After living and working in Pittsburgh for the last two and a half years, Karrie and I decided that the Rocky Mountains were calling us back to our life of adventure. I took a job with the U.S. Forest Service as a Wilderness Trails Technician in Routt National Forest (where Karrie and I first worked together) and Karrie would be leading her first course for NOLS as an Instructor.
Our living situation in this new life was going to be complicated. To smooth out some of the challenges we decided it would be best to buy a van and convert it into a camper van. I had shopped for months, but everything I looked at in Ohio and Pennsylvania was either out of our price range or covered in rust. Just two days before we moved out of our house in Pittsburgh, I finally found a 2002 Ford Econoline 150 that I could live with (and in!) It wasn’t perfect but it would do.
I loaded everything we owned into the van and we drove to Karrie’s parent’s home to store some items that were too big to bring along but too important to throw out. Karrie’s dad is a mechanic so he helped us make some improvements to the van. We removed the back seats, replaced some light bulbs, and gave it a tuneup. The next day we drove to Ohio, where my dad helped us build a platform for our bed out of plywood and even laid down a bamboo floor from extra material he had from a remodeling project. Karrie cut our foam mattress to size and we were ready to roll. (Many thanks to our parents for all the help on our fast paced camper build!)
A day later and we were on the road. There wouldn’t be much time for sightseeing this time around because I needed to start my job in a few days. However, I was determined to make a stop at Monument Rocks in Kansas. I had seen a video of the area and was enamored with the idea of these sandstone towers jutting out of an otherwise flat Kansas landscape. With it being just a short jaunt off of I-70 it wouldn’t slow us down significantly.
To get to Monument Rocks you pull off of the highway in what feels like the middle of nowhere. A small gas station and convenience store has mementos confirming you’re not lost. From there it is still a solid drive off deeper into nowhere. Dark storm clouds built to the west as Google Maps told us to turn onto a dirt road.
We drove for about an hour, taking what seemed like random turns down nameless sandy roads. Then, without warning, we were there! No signs, no buildings, no parking area, and no one else around. The sandstone seemed to have just climbed out of the ground. As if they just appear to weary travelers once they have strayed far enough from civilization. It felt good to be exploring again. We walked around, marveled, and took photos.

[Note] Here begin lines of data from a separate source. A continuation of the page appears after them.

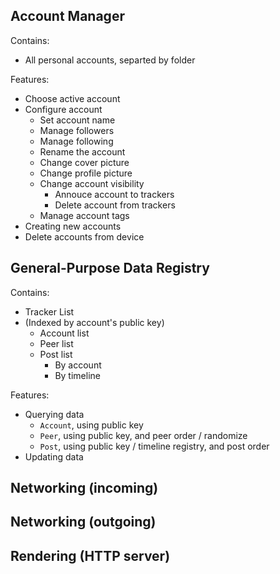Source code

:## Account Manager

Contains:
 - All personal accounts, separted by folder

Features:
 - Choose active account
 - Configure account
    - Set account name
    - Manage followers
    - Manage following
    - Rename the account
    - Change cover picture
    - Change profile picture
    - Change account visibility
        - Annouce account to trackers
        - Delete account from trackers
    - Manage account tags
- Creating new accounts
- Delete accounts from device

## General-Purpose Data Registry

Contains:
 - Tracker List
 - (Indexed by account's public key)
    - Account list
    - Peer list
    - Post list
        - By account
        - By timeline

Features:
 - Querying data
    - `Account`, using public key
    - `Peer`, using public key, and peer order / randomize
    - `Post`, using public key / timeline registry, and post order
 - Updating data

## Networking (incoming)

## Networking (outgoing)

## Rendering (HTTP server)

The sun was shining overhead, and the air was still, but purple black clouds continued to grow and creep our direction. We decided it best to get a move on. As the storm pressed in, the wind picked up and scenes from the movie Twister floated through my head. I had just touched the pavement when the heavy rain hit us like a wave. Enormous rain drops splattered across the windshield and pounded angrily on our big metal roof. If we were still on the dirt it probably would have been very stressful, but given our improved location the storm was just impressive and thrilling. Before long the storm passed and we were back on I-70, Colorado bound.